[Saved entries]
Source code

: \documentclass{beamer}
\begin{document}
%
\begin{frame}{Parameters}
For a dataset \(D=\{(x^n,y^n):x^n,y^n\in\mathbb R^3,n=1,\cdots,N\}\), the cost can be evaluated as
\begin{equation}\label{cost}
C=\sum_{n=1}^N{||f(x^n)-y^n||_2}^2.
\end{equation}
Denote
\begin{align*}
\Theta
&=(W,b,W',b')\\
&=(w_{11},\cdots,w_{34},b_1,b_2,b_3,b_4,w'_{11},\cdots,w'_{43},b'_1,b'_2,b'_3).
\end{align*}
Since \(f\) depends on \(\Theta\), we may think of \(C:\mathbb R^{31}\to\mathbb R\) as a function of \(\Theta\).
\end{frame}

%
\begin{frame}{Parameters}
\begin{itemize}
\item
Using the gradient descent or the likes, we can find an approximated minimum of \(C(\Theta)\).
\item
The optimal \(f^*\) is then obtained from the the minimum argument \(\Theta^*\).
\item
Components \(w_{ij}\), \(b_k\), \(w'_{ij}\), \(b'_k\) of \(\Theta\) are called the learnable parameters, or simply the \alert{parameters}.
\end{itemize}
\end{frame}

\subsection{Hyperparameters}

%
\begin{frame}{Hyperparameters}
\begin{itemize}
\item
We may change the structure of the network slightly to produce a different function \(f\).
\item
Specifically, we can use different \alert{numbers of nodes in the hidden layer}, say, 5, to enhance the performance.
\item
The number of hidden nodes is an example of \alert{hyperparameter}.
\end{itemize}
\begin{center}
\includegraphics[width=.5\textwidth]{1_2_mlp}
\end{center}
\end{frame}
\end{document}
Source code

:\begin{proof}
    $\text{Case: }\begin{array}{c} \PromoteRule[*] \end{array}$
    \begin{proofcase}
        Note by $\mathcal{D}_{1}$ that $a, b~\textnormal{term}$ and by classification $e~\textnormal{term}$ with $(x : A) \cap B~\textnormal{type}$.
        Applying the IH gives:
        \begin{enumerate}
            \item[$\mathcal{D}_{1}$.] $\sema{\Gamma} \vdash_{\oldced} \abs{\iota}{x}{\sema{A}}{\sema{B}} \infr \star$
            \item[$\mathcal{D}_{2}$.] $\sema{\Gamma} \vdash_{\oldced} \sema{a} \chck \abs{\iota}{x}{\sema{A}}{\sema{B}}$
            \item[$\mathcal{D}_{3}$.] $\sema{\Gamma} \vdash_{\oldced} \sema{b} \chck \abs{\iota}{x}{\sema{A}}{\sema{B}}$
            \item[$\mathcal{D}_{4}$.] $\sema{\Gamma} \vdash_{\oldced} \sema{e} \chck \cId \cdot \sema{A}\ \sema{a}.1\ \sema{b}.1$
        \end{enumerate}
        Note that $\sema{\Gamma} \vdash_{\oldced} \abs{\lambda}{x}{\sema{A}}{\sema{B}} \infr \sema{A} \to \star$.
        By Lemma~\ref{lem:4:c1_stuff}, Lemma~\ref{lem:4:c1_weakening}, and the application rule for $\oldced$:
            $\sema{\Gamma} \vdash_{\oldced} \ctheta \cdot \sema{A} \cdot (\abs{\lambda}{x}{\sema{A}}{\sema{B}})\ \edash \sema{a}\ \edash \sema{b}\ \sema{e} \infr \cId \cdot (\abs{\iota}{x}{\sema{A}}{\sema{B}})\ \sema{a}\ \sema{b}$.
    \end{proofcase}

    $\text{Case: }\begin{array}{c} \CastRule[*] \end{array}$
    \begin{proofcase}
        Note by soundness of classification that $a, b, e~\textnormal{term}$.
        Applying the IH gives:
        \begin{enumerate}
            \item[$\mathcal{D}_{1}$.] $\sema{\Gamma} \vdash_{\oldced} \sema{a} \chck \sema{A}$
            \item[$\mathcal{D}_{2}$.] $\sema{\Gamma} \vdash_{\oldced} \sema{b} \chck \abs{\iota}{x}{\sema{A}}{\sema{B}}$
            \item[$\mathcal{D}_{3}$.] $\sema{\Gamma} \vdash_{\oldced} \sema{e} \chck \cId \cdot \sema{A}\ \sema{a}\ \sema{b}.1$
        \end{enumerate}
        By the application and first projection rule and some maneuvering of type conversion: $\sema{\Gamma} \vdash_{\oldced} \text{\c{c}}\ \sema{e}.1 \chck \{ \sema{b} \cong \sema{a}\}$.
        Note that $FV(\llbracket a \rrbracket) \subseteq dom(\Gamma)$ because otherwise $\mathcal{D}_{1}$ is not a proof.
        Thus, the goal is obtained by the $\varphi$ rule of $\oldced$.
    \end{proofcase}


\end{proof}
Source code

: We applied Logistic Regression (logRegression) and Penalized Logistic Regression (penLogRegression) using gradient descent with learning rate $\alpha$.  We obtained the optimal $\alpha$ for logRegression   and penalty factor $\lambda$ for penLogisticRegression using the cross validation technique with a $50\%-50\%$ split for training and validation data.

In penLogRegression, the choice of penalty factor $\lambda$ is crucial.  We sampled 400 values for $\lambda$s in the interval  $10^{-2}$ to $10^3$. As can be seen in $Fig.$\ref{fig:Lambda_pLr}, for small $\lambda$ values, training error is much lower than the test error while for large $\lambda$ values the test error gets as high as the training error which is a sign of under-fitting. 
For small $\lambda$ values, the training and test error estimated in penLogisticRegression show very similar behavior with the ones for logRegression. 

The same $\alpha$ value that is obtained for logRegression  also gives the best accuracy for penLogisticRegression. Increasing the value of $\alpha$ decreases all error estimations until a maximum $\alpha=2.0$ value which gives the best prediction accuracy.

## WORK INSTRUCTIONS
Tell how many lines above hold "that", nothing more.

## SOLVED EXERCISE
5